EXERCISE OBJECTIVE =
An exact retyping of all lines below is the answer; pictures do not belong in it.

>>>

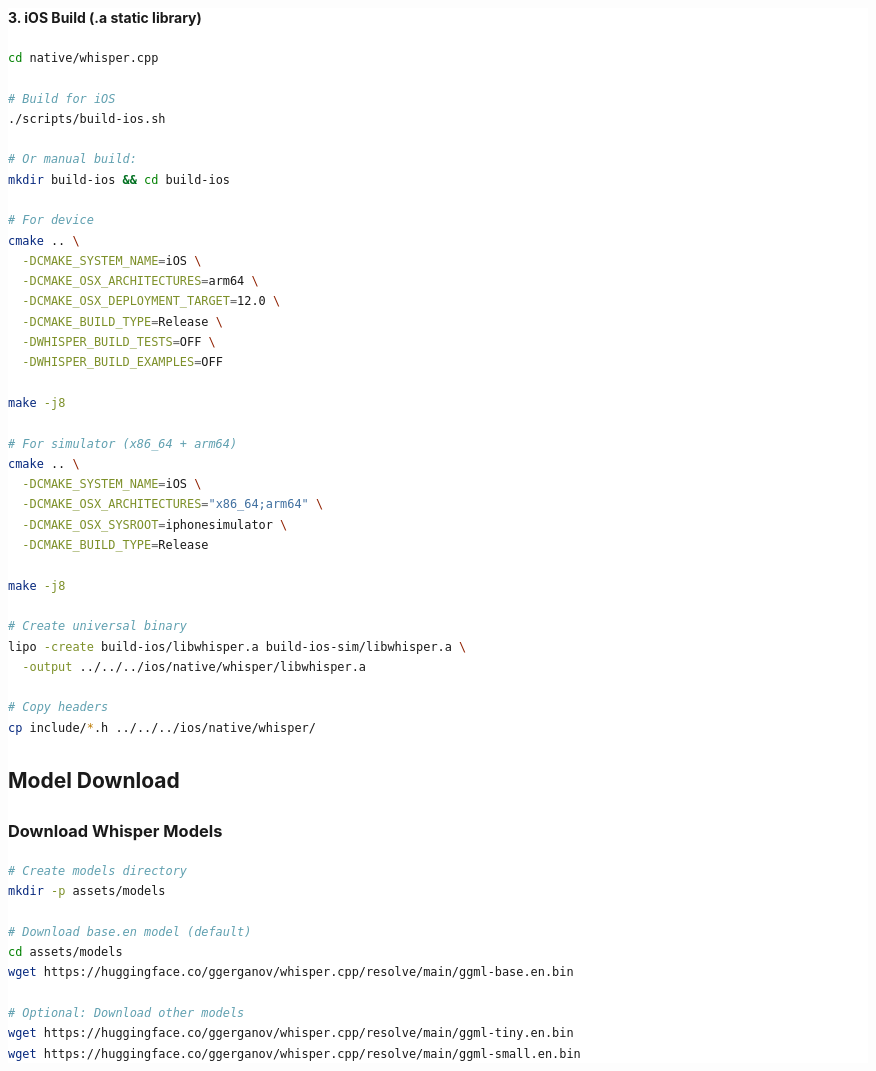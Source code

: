 #### 3. iOS Build (.a static library)

```bash
cd native/whisper.cpp

# Build for iOS
./scripts/build-ios.sh

# Or manual build:
mkdir build-ios && cd build-ios

# For device
cmake .. \
  -DCMAKE_SYSTEM_NAME=iOS \
  -DCMAKE_OSX_ARCHITECTURES=arm64 \
  -DCMAKE_OSX_DEPLOYMENT_TARGET=12.0 \
  -DCMAKE_BUILD_TYPE=Release \
  -DWHISPER_BUILD_TESTS=OFF \
  -DWHISPER_BUILD_EXAMPLES=OFF

make -j8

# For simulator (x86_64 + arm64)
cmake .. \
  -DCMAKE_SYSTEM_NAME=iOS \
  -DCMAKE_OSX_ARCHITECTURES="x86_64;arm64" \
  -DCMAKE_OSX_SYSROOT=iphonesimulator \
  -DCMAKE_BUILD_TYPE=Release

make -j8

# Create universal binary
lipo -create build-ios/libwhisper.a build-ios-sim/libwhisper.a \
  -output ../../../ios/native/whisper/libwhisper.a

# Copy headers
cp include/*.h ../../../ios/native/whisper/
```

## Model Download

### Download Whisper Models

```bash
# Create models directory
mkdir -p assets/models

# Download base.en model (default)
cd assets/models
wget https://huggingface.co/ggerganov/whisper.cpp/resolve/main/ggml-base.en.bin

# Optional: Download other models
wget https://huggingface.co/ggerganov/whisper.cpp/resolve/main/ggml-tiny.en.bin
wget https://huggingface.co/ggerganov/whisper.cpp/resolve/main/ggml-small.en.bin
```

<<<

OUTPUT =
Source code

: #### 3. iOS Build (.a static library)

```bash
cd native/whisper.cpp

# Build for iOS
./scripts/build-ios.sh

# Or manual build:
mkdir build-ios && cd build-ios

# For device
cmake .. \
  -DCMAKE_SYSTEM_NAME=iOS \
  -DCMAKE_OSX_ARCHITECTURES=arm64 \
  -DCMAKE_OSX_DEPLOYMENT_TARGET=12.0 \
  -DCMAKE_BUILD_TYPE=Release \
  -DWHISPER_BUILD_TESTS=OFF \
  -DWHISPER_BUILD_EXAMPLES=OFF

make -j8

# For simulator (x86_64 + arm64)
cmake .. \
  -DCMAKE_SYSTEM_NAME=iOS \
  -DCMAKE_OSX_ARCHITECTURES="x86_64;arm64" \
  -DCMAKE_OSX_SYSROOT=iphonesimulator \
  -DCMAKE_BUILD_TYPE=Release

make -j8

# Create universal binary
lipo -create build-ios/libwhisper.a build-ios-sim/libwhisper.a \
  -output ../../../ios/native/whisper/libwhisper.a

# Copy headers
cp include/*.h ../../../ios/native/whisper/
```

## Model Download

### Download Whisper Models

```bash
# Create models directory
mkdir -p assets/models

# Download base.en model (default)
cd assets/models
wget https://huggingface.co/ggerganov/whisper.cpp/resolve/main/ggml-base.en.bin

# Optional: Download other models
wget https://huggingface.co/ggerganov/whisper.cpp/resolve/main/ggml-tiny.en.bin
wget https://huggingface.co/ggerganov/whisper.cpp/resolve/main/ggml-small.en.bin
```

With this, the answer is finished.